Déjà que le Président Macky Sall s’en est donné à cœur joie en faisant pendant longtemps, et avant l’heure, une campagne électorale déguisée en «tournée économique», mais qu’il décide à présent de faire la vraie campagne, à découvert et sans jeu de cache-cache, au mépris de la loi, cela dépasse l’entendement. L’on a toujours dénoncé, pour le déplorer, la passivité, l’indulgence et le stoïcisme des Sénégalais devant les dérives autoritaires et la frénésie totalitaire du Président Macky Sall qui ne sait plus s’arrêter dès lors qu’il n’y a personne pour lui dire «Stop !» ou le rappeler à l’ordre. Autour du pouvoir, il n’y a que des bénis ou-oui, à côté d’une opposition amorphe. Dès lors, le Président Macky Sall, se sentant omnipotent, n’en fait qu’à sa tête et prend tous les Sénégalais pour ses obligés sur lesquels il a droit de vie et de mort. Tout puissant chef du pouvoir exécutif, il est également le président du Conseil supérieur de la magistrature, en dépit de l’avis défavorable de l’Association des magistrats du Sénégal, nomme le président de la Cour suprême et les sept juges du Conseil constitutionnel. Nullement rassasié par cette boulimie et ses pouvoirs tentaculaires, mais aussi muni d’une carte blanche, il vient de décider seul du choix des candidats à investir sur les listes des députés de Benno bokk yaakaar, et a déjà dans un coin de sa tête le nom des futurs présidents de l’Assemblée nationale et du groupe parlementaire de la coalition Benno bokk yaakaar si cette dernière venait à sortir victorieuse des élections législatives. Autant dire donc que le Président Macky Sall est bien installé et haut perché à la tête des trois pouvoirs de la République : le pouvoir exécutif, le pouvoir législatif et le pouvoir judiciaire. Et pourtant, on essaie de nous faire gober l’idée saugrenue qu’on est en République alors que la réalité implacable nous renvoie le prisme déformant d’une monarchie absolue où règne un souverain écrasant tous ses sujets de sa puissance tutélaire.

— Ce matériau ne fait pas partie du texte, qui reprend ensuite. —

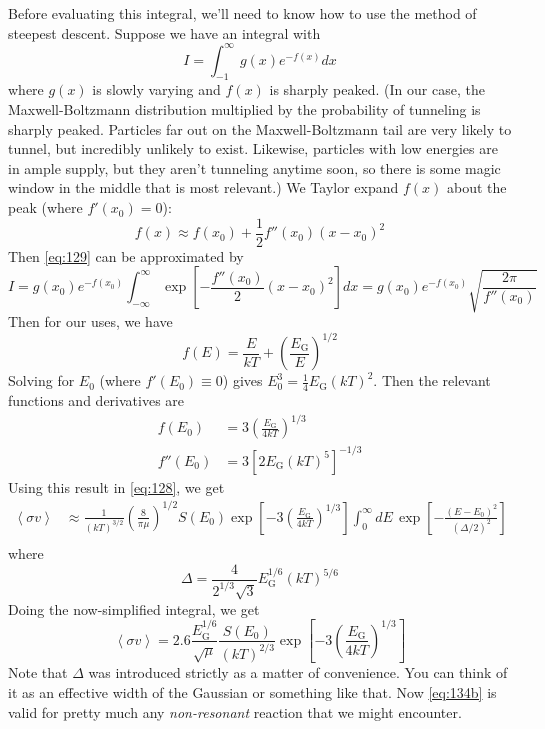 \documentclass[10pt]{article}
\numberwithin{equation}{section}
\newcommand{\avg}[1]{\left\langle#1\right\rangle}
\begin{document}
  Before evaluating this integral, we'll need to know how to use the
  method of steepest descent. Suppose we have an integral with
  \begin{equation}
    \label{eq:129}
    I=\int_{-1}^{\infty}g(x)e^{-f(x)}dx
  \end{equation}
  where $g(x)$ is slowly varying and $f(x)$ is sharply peaked. (In our
  case, the Maxwell-Boltzmann distribution multiplied by the
  probability of tunneling is sharply peaked. Particles far out on the
  Maxwell-Boltzmann tail are very likely to tunnel, but incredibly
  unlikely to exist. Likewise, particles with low energies are in
  ample supply, but they aren't tunneling anytime soon, so there is
  some magic window in the middle that is most relevant.) We Taylor
  expand $f(x)$ about the peak (where $f'(x_0)=0$):
  \begin{equation}
    \label{eq:130}
    f(x)\approx f(x_0)+\frac{1}{2}f''(x_0)(x-x_0)^2
  \end{equation}
  Then \eqref{eq:129} can be approximated by
  \begin{equation}
    \label{eq:131}
    I=g(x_0)e^{-f(x_0)}\int_{-\infty}^{\infty}\exp\left[-\frac{f''(x_0)}{2}
(x-x_0)^2\right]dx=g(x_0)e^{-f(x_0)}\sqrt{\frac{2\pi}{f''(x_0)}}
  \end{equation}
  Then for our uses, we have
  \begin{equation}
    \label{eq:132}
    f(E)=\frac{E}{kT}+\left(\frac{E_{\mathrm{G}}}{E}\right)^{1/2}
  \end{equation}
  Solving for $E_0$ (where $f'(E_0)\equiv 0$) gives
  $E_0^3=\frac{1}{4}E_{\mathrm{G}}(kT)^2$. Then the relevant functions
  and derivatives are
  \begin{align}
    \label{eq:133}
    f(E_0)&=3\left(\frac{E_{\mathrm{G}}}{4kT}\right)^{1/3}\\
    \label{eq:133a}
    f''(E_0)&=3\left[2E_{\mathrm{G}}(kT)^5\right]^{-1/3}
  \end{align}
  Using this result in \eqref{eq:128}, we get
  \begin{align}
    \label{eq:134}
    \avg{\sigma v} & \approx
    \frac{1}{(kT)^{3/2}}\left(\frac{8}{\pi\mu}\right)^{1/2}S(E_0)\exp\left
[-3\left(\frac{E_{\mathrm{G}}}{4kT}\right)^{1/3}\right]\int_0^\infty dE\,
    \exp\left[-\frac{(E-E_0)^2}{(\Delta/2)^2}\right]\\
  \end{align}
	where
	\begin{equation}
    \label{eq:134a}
  	\boxed{\Delta =
      \frac{4}{2^{1/3}\sqrt{3}}E_{\mathrm{G}}^{1/6}(kT)^{5/6}}		
	\end{equation}
	Doing the now-simplified integral, we get
	\begin{equation}
    \label{eq:134b} \boxed{\avg{\sigma v} =
    2.6\frac{E_{\mathrm{G}}^{1/6}}{\sqrt{\mu}} \frac{S(E_0)}{(kT)^{2/3}}
    \exp\left[-3\left(\frac{E_{\mathrm{G}}}{4kT}\right)^{1/3}\right] }
	\end{equation}
  Note that $\Delta$ was introduced strictly as a matter of
  convenience. You can think of it as an effective width of the
  Gaussian or something like that. Now \eqref{eq:134b} is valid for
  pretty much any \emph{non-resonant} reaction that we might
  encounter.\\
\end{document}
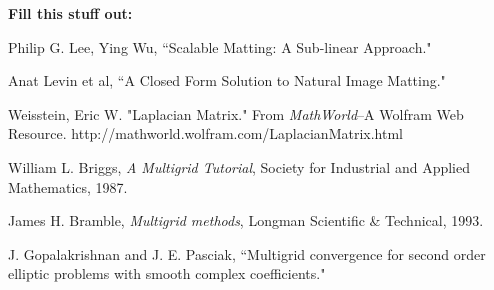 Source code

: \textbf{Fill this stuff out:}

\begin{thebibliography}{9}
	Philip G. Lee, Ying Wu,
	``Scalable Matting: A Sub-linear Approach."
	
	Anat Levin et al,
	``A Closed Form Solution to Natural Image Matting."
	
	 Weisstein, Eric W. "Laplacian Matrix." From 	\textit{MathWorld}--A Wolfram Web Resource. http://mathworld.wolfram.com/LaplacianMatrix.html 
	 
	William L. Briggs, \textit{A Multigrid Tutorial},
	Society for Industrial and Applied Mathematics, 1987.
	
	James H. Bramble, \textit{Multigrid methods},
	Longman Scientific \& Technical, 1993.
	
	J. Gopalakrishnan and J. E. Pasciak,
	``Multigrid convergence for
second order elliptic problems with smooth complex coefficients."

\end{thebibliography} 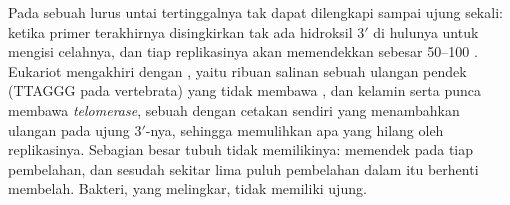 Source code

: \begin{proposition}\label{prop:b1:replication-mitosis:telomerase}
Pada sebuah  lurus untai tertinggalnya tak dapat dilengkapi
sampai ujung sekali: ketika primer terakhirnya disingkirkan tak ada
hidroksil $3'$ di hulunya untuk mengisi celahnya, dan tiap replikasinya
akan memendekkan  sebesar \qtyrange{50}{100}{} .
Eukariot mengakhiri  dengan \emph{}, yaitu ribuan
salinan sebuah ulangan pendek (TTAGGG pada vertebrata) yang tidak
membawa , dan  kelamin serta  punca membawa
\emph{telomerase}, sebuah  dengan cetakan  sendiri yang
menambahkan ulangan pada ujung $3'$-nya, sehingga memulihkan apa yang
hilang oleh replikasinya. Sebagian besar  tubuh tidak memilikinya:
 memendek pada tiap pembelahan, dan sesudah sekitar lima
puluh pembelahan dalam  itu berhenti membelah. Bakteri, yang
 melingkar, tidak memiliki ujung.
\end{proposition}


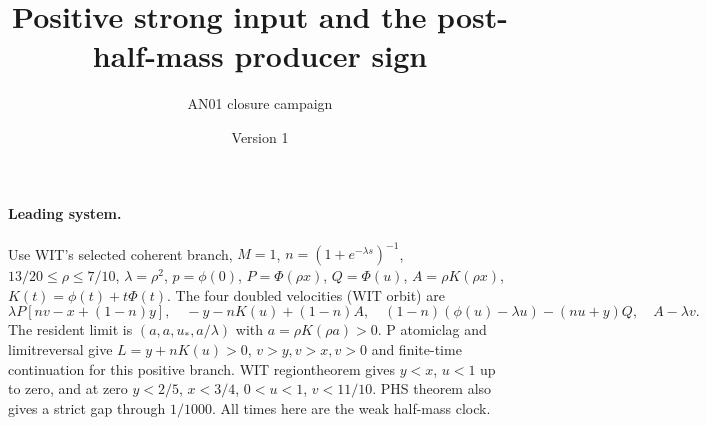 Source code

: \documentclass[11pt]{article}
\title{Positive strong input and the post-half-mass producer sign}
\author{AN01 closure campaign}\date{Version 1}
\begin{document}
\maketitle
\paragraph{Leading system.} Use WIT's selected coherent branch,
$M=1$, $n=(1+e^{-\lambda s})^{-1}$, $13/20\le\rho\le7/10$,
$\lambda=\rho^2$, $p=\phi(0)$, $P=\Phi(\rho x)$,
$Q=\Phi(u)$, $A=\rho K(\rho x)$, $K(t)=\phi(t)+t\Phi(t)$.
The four doubled velocities (WIT orbit) are
\[
 \lambda P[nv-x+(1-n)y],\quad -y-nK(u)+(1-n)A,\quad
 (1-n)(\phi(u)-\lambda u)-(nu+y)Q,\quad A-\lambda v .
\]
The resident limit is $(a,a,u_*,a/\lambda)$ with $a=\rho K(\rho a)>0$.
P atomiclag and limitreversal give $L=y+nK(u)>0$, $v>y,v>x,v>0$
and finite-time continuation for this positive branch. WIT regiontheorem
gives $y<x$, $u<1$ up to zero, and at zero $y<2/5$, $x<3/4$,
$0<u<1$, $v<11/10$. PHS theorem also gives a strict gap through
$1/1000$. All times here are the weak half-mass clock.
\end{document}
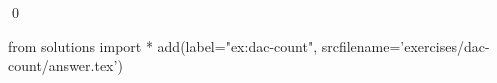 
\begin{ex} 
  \label{ex:dac-count}
  
  \qed
\end{ex} 
\begin{python0}
from solutions import *
add(label="ex:dac-count",
    srcfilename='exercises/dac-count/answer.tex') 
\end{python0}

Dans cette campagne électorale pour les élections législatives, le Conseil national de régulation de l’audiovisuel (Cnra) et la Commission électorale nationale autonome (Cena) ont fini de convaincre les Sénégalais de leur parti pris flagrant pour le pouvoir du Président Macky Sall dont les nombreux travers sont passés sous silence et jouissent d’une impunité totale. A contrario, les moindres peccadilles de l’opposition sont l’objet de remontrances et de mises en demeure les plus sévères. Une rupture d’égalité devant la loi. Maintenant, comme elle le prétend à tue-tête, si la coalition Benno bokk yaakaar est bien largement majoritaire dans le pays, elle n’a qu’à aller au combat, toute seule, sans requérir ou bénéficier de l’appui du Président Macky Sall, un intrus tout trouvé, qui n’a absolument rien à faire dans cette campagne électorale où sa présence fait désordre, comme un cheveu dans la soupe, et qu’il convient d’extirper du breuvage pour qu’il soit comestible et digeste.